Laporan Wartawan Tribunnews.com, Yanuar Riezqi Yovanda
TRIBUNNEWS.COM, JAKARTA -- Pengamat pasar modal dari Universitas Indonesia Budi Frensidy menyebutkan instrumen cryptocurrency sebagai mata uang digital bisa mengancam eksistensi bank sentral negara.
Budi menjelaskan, bank sentral di suatu negara tidak bisa mengatur transaksi mata uang kripto, kecuali hanya membatasi tidak boleh dijadikan sebagai alat pembayaran.
"Kalau memang penyelenggara (kripto) dari bank sentral mungkin (tidak jadi ancaman).

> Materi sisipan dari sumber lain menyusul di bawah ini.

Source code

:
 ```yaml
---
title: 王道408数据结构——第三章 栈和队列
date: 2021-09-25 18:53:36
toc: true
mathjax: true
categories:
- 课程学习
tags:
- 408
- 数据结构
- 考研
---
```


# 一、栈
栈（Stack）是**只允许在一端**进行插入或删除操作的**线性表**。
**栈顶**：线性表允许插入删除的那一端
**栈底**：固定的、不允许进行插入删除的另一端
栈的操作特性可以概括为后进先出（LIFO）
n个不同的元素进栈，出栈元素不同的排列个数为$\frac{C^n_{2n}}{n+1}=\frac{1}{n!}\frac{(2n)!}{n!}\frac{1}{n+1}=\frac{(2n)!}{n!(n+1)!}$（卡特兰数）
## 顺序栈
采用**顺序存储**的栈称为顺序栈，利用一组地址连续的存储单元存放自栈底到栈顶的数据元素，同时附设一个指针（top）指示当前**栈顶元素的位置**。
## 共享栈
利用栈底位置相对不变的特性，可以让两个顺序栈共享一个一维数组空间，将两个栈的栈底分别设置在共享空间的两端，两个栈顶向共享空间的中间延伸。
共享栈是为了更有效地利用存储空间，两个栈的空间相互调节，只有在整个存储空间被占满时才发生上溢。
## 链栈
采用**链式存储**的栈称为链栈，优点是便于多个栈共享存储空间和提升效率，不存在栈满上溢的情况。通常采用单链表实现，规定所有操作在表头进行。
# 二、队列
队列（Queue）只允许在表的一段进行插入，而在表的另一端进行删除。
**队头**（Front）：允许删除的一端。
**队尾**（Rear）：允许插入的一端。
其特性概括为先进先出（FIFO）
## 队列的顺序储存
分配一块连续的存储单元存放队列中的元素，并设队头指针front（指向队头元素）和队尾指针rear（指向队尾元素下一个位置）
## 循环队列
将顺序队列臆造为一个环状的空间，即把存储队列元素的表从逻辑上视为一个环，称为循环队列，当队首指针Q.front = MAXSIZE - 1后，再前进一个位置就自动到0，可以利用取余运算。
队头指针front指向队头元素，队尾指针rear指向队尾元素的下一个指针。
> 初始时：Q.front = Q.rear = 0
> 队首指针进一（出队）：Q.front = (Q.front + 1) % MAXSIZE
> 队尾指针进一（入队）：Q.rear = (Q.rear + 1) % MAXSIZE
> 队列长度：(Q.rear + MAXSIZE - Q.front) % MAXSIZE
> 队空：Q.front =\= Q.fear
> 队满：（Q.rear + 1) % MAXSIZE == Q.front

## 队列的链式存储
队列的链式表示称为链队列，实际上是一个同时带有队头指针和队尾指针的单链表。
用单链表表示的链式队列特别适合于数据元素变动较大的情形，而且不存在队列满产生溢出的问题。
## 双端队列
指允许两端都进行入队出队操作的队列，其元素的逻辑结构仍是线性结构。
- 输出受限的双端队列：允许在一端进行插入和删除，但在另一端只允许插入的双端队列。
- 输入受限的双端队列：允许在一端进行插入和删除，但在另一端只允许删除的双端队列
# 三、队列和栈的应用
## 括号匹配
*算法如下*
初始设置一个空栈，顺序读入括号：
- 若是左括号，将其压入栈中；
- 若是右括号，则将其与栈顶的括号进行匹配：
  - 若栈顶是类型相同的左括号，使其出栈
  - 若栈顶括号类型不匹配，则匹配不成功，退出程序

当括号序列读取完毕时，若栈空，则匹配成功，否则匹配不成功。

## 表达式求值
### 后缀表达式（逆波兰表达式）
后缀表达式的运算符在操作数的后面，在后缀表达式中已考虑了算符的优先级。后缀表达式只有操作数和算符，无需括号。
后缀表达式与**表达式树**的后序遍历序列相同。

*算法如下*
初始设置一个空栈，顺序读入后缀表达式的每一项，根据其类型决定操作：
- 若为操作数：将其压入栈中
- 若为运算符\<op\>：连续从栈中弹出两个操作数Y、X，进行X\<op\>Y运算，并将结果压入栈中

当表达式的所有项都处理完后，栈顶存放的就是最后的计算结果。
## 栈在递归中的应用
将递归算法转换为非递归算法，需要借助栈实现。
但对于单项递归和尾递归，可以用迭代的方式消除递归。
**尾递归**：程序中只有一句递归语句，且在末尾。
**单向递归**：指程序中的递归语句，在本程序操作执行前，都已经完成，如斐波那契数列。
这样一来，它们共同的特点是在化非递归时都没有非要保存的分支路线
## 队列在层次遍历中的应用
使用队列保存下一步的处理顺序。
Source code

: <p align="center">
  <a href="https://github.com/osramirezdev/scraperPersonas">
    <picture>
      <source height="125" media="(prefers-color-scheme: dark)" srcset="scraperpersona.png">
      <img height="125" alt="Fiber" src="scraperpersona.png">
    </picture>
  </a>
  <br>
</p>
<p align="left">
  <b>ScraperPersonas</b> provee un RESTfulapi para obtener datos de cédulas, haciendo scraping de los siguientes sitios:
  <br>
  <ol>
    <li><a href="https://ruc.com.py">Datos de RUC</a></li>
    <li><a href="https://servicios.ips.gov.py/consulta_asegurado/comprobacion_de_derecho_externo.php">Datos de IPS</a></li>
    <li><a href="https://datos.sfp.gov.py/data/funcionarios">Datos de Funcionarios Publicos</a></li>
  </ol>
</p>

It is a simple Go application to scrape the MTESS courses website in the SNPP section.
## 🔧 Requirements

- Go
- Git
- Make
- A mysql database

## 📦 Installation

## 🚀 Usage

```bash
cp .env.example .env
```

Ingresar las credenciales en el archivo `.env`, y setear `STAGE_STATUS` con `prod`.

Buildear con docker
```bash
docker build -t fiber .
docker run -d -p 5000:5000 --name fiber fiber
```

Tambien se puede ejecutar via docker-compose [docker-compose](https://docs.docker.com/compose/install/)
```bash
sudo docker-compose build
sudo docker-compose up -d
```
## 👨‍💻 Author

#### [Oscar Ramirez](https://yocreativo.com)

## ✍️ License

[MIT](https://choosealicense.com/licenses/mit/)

Namun, ini benar-benar (bank sentral) dilangkahi atau hilang kontrol sebagai pengawas dan sebagainya," ujarnya saat dihubungi Tribunnews, Kamis (15/4/2021).
Lebih jauh, dia menjelaskan, kengerian dari cryptocurrency yakni bisa saja menggeser kekuasaan bank sentral asalkan jumlah investornya meningkat drastis.
Baca juga: Berinvestasi di Bitcoin Bisa Bermodalkan Rp 20 Ribu
"Ini berusaha mengambil kekuasaan bank sentral, ngeri sebenarnya. Kalaupun ada yang tertarik bertransaksi kripto, nanti siap-siap yang dapat keuntungan besar hanya belasan ribu orang," kata Budi.
Sementara, lanjut dia, sisanya kemungkinan akan mengalami kerugian dalam jumlah besar hingga tidak mau lagi menyentuh aset kripto.
"Sisanya rugi besar sampai kapok, saya pikir hanya melibatkan sekian puluh ribu orang yang tergiur (kripto). Mungkin juga investor milenial, kalau yang investor sudah matang mestinya tidak tertarik," tutur Budi.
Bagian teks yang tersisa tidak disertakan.